Direct field calculation (only if src and rec are in the same layer):

• If True, direct field is calculated analytically in the frequency domain.

• If False, direct field is calculated in the wavenumber domain.

• If None, direct field is excluded from the calculation, and only reflected fields are returned (secondary field).

Defaults to False.

loop{None, ‘freq’, ‘off’}, optional

Define if to calculate everything vectorized or if to loop over frequencies (‘freq’) or over offsets (‘off’), default is None. It always loops over frequencies if ht=’qwe’ or if pts_per_dec=-1. Calculating everything vectorized is fast for few offsets OR for few frequencies. However, if you calculate many frequencies for many offsets, it might be faster to loop over frequencies. Only comparing the different versions will yield the answer for your specific problem at hand!

Returns
EMEMArray, (nfreqtime, nrec, nsrc)

Frequency- or time-domain EM field (depending on signal):

• If rec is electric, returns E [V/m].

• If rec is magnetic, returns H [A/m].

EMArray is a subclassed ndarray with .pha and .amp attributes (only relevant for frequency-domain data).

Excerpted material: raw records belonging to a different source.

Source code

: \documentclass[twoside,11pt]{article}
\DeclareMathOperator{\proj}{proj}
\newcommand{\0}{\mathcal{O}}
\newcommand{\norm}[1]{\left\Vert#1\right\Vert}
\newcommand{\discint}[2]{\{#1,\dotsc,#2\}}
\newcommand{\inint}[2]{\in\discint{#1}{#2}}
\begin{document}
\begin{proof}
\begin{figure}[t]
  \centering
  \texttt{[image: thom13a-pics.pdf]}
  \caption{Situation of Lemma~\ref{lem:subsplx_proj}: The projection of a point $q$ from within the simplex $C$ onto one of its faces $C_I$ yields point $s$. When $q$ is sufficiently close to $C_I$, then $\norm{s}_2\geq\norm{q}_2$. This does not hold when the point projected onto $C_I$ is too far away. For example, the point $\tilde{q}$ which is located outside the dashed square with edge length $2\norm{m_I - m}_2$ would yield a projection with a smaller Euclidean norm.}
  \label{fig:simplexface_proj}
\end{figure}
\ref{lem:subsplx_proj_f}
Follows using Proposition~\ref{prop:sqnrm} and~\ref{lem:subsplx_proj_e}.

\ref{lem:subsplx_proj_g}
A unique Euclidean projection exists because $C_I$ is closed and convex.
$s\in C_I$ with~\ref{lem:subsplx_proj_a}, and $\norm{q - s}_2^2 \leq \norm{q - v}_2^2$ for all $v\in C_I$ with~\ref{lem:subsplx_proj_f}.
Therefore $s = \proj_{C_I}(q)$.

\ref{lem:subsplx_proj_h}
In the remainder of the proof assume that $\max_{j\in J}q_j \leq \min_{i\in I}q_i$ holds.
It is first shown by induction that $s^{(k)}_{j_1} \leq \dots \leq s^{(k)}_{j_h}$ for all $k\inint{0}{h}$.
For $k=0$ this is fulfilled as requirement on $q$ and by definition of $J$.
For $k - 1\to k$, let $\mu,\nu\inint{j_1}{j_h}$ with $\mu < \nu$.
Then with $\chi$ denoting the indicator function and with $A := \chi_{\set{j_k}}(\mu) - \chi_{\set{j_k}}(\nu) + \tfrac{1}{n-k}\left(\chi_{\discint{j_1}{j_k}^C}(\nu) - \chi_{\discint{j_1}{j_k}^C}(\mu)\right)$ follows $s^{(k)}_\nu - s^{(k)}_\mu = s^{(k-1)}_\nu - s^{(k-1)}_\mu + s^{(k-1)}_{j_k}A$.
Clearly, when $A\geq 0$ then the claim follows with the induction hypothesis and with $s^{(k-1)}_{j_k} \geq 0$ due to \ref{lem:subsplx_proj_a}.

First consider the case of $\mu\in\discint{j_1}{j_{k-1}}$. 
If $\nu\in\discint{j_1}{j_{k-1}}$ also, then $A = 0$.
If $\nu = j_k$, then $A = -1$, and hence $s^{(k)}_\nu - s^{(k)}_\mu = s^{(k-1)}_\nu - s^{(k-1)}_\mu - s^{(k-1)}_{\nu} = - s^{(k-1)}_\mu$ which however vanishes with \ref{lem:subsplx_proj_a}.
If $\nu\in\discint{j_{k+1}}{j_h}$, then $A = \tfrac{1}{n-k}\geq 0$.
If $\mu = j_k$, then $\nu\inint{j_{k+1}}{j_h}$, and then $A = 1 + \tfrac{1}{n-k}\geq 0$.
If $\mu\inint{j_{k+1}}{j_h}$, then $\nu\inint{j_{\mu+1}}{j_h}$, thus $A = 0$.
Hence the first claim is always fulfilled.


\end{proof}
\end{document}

The shape of EM is (nfreqtime, nrec, nsrc). However, single dimensions are removed.

dipole

EM fields due to infinitesimal small EM dipoles.

loop

EM fields due to a magnetic source loop.

Examples

In : import empymod
...: import numpy as np
...: # x-directed bipole source: x0, x1, y0, y1, z0, z1
...: src = [-50, 50, 0, 0, 100, 100]
...: # x-directed dipole receiver-array: x, y, z, azimuth, dip
...: rec = [np.arange(1, 11)*500, np.zeros(10), 200, 0, 0]
...: # layer boundaries
...: depth = [0, 300, 1000, 1050]
...: # layer resistivities
...: res = [1e20, .3, 1, 50, 1]
...: # Frequency
...: freq = 1
...: # Calculate electric field due to an electric source at 1 Hz.
...: # [msrc = mrec = False (default)]
...: EMfield = empymod.bipole(src, rec, depth, res, freq, verb=3)
...:

:: empymod START  ::  v2.1.2

depth       [m] :  0 300 1000 1050
res     [Ohm.m] :  1E+20 0.3 1 50 1
aniso       [-] :  1 1 1 1 1
epermH      [-] :  1 1 1 1 1
epermV      [-] :  1 1 1 1 1
mpermH      [-] :  1 1 1 1 1
mpermV      [-] :  1 1 1 1 1
direct field    :  Comp. in wavenumber domain
frequency  [Hz] :  1
Hankel          :  DLF (Fast Hankel Transform)
> Filter      :  Key 201 (2009)
> DLF type    :  Standard
Loop over       :  None (all vectorized)
Source(s)       :  1 bipole(s)
> intpts      :  1 (as dipole)
> length  [m] :  100
> strength[A] :  0
> x_c     [m] :  0
> y_c     [m] :  0
> z_c     [m] :  100
> azimuth [°] :  0
> dip     [°] :  0